| Current views on pathophysiology |
Studies
indicate that the gene responsible for the commonest form of idiopathic
torsion dystonia is present in 0.5–1.0% of the general population. The
gene is only 40% penetrant, such that six out of ten people never manifest
the illness during life. However, this gene may be a common influence
in dystonic manifestations of EPS.
Lewy
body formation
Neuropathological
studies of psychiatric patients who develop antipsychotic induced extrapyramidal
symptoms (EPS) are few in number, as studies have focused on chemical,
rather than pathological, aspects of parkinsonism. Only one neuropathological
study on drug-induced parkinsonism has been conducted. Upon investigation,
three cases were attributed to Lewy body degeneration of the substantia
nigra, which is the pathological substrate of idiopathic Parkinson’s disease
(PD).
The prevalence of idiopathic Lewy-body PD in the general population over the age of 60 is approximately 0.5%. For every patient with overt clinical PD, ten are found to have incidental Lewy bodies in their substantia nigra at post mortem. One in 20 individuals over the age of 65 years carry Lewy bodies in their substantia nigra at the time of death and are believed to be at the pre-clinical stage of parkinsonism. These individuals also show a 20–30% cell loss of substantia nigra neurones.

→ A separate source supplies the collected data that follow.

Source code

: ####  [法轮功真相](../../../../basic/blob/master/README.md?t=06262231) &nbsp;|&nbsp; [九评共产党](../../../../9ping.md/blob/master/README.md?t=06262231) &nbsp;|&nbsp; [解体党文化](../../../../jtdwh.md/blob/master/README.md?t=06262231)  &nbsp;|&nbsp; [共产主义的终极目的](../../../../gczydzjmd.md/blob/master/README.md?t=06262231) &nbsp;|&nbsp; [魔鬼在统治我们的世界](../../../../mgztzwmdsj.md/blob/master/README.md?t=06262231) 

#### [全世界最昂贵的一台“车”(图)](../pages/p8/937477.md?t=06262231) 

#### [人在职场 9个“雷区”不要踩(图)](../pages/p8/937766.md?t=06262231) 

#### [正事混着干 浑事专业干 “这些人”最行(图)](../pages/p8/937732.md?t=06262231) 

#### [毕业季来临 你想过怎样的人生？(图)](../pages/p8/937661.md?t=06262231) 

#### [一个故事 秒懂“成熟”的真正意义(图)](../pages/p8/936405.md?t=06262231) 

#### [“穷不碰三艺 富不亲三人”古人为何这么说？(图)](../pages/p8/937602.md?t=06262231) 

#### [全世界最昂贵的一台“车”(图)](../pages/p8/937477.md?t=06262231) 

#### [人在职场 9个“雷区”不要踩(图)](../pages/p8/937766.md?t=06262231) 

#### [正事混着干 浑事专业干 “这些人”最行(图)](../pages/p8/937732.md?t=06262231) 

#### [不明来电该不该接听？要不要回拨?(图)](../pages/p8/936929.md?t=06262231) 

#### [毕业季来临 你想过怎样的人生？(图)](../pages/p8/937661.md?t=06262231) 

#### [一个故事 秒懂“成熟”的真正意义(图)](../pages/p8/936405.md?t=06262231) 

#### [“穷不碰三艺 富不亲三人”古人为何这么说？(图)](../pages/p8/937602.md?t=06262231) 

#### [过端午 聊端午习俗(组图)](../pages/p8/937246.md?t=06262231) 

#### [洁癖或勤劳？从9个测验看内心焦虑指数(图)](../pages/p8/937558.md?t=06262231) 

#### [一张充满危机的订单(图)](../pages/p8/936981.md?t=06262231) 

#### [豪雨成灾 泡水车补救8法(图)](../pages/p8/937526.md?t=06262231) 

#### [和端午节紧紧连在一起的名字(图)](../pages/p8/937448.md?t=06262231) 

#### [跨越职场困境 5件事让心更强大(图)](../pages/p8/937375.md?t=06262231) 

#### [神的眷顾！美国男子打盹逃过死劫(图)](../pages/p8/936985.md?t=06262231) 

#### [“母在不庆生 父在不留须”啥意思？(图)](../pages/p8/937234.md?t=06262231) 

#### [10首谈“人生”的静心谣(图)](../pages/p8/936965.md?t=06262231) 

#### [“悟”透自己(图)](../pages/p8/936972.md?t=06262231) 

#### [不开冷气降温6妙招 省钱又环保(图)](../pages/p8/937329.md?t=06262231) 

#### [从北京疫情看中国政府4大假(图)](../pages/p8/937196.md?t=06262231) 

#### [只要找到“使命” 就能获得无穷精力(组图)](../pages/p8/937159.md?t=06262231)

The question of Lewy-body parkinsonism also intrudes into orofacial dyskinesias. Limited post mortem studies of patients with spontaneous orofacial dyskinesias have found Lewy bodies in their substantia nigra. The Lewy body seems to be a pathological substrate for isolated orofacial dyskinesia without PD.
The most common manifestation of a focal lesion in the caudate nucleus is abulia (inert apathy). We performed a meta-analysis of all cases of focal lesions in basal ganglia recorded up to 1992 using techniques of neuroimaging or pathological analysis. The most common behavioral abnormality was abulia, which was centered very strongly on the caudate nucleus. The most common movement disorder was dystonia, associated with lesions in the putamen or globus pallidus.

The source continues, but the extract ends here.